* Extracted material:
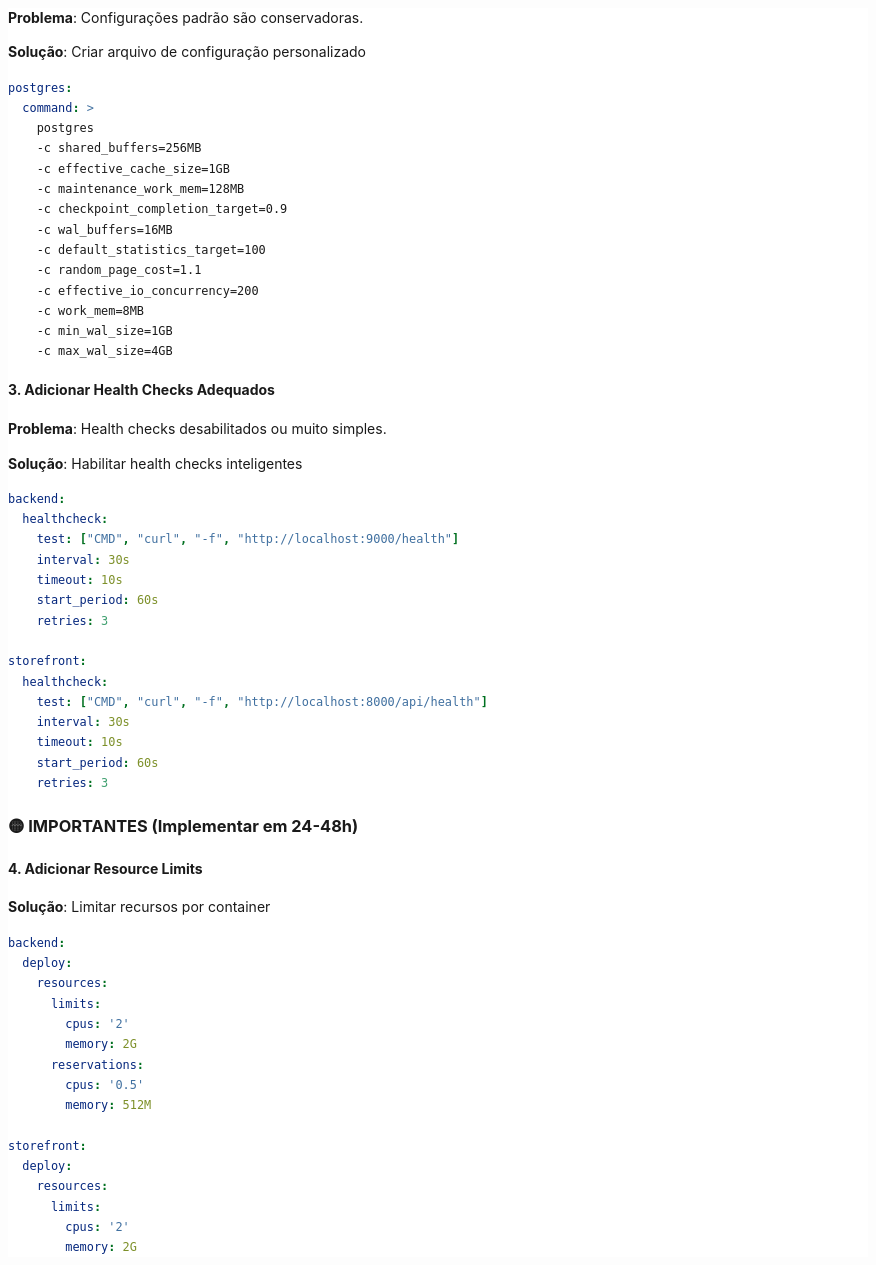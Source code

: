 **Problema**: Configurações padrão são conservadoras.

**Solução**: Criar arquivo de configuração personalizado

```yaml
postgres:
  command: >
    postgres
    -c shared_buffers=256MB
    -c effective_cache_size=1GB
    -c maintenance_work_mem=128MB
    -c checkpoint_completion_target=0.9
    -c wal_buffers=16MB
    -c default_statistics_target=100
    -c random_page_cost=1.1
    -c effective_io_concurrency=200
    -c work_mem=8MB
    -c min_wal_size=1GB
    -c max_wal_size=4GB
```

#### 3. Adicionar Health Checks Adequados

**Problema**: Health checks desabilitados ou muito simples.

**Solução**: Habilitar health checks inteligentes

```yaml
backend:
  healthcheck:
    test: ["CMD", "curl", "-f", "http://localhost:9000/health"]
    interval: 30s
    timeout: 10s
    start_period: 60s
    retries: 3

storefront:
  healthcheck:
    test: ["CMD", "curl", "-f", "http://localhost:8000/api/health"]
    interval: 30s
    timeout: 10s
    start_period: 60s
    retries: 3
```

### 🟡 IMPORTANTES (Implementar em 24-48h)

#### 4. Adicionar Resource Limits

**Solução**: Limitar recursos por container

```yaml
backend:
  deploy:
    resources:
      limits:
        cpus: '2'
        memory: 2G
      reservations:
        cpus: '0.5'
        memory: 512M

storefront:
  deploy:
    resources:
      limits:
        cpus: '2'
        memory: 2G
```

* What you need to do: Once you have found every line in the listing that holds the string "localhost", copy each of them.

* Reply to the exercise:
    test: ["CMD", "curl", "-f", "http://localhost:9000/health"]
    test: ["CMD", "curl", "-f", "http://localhost:8000/api/health"]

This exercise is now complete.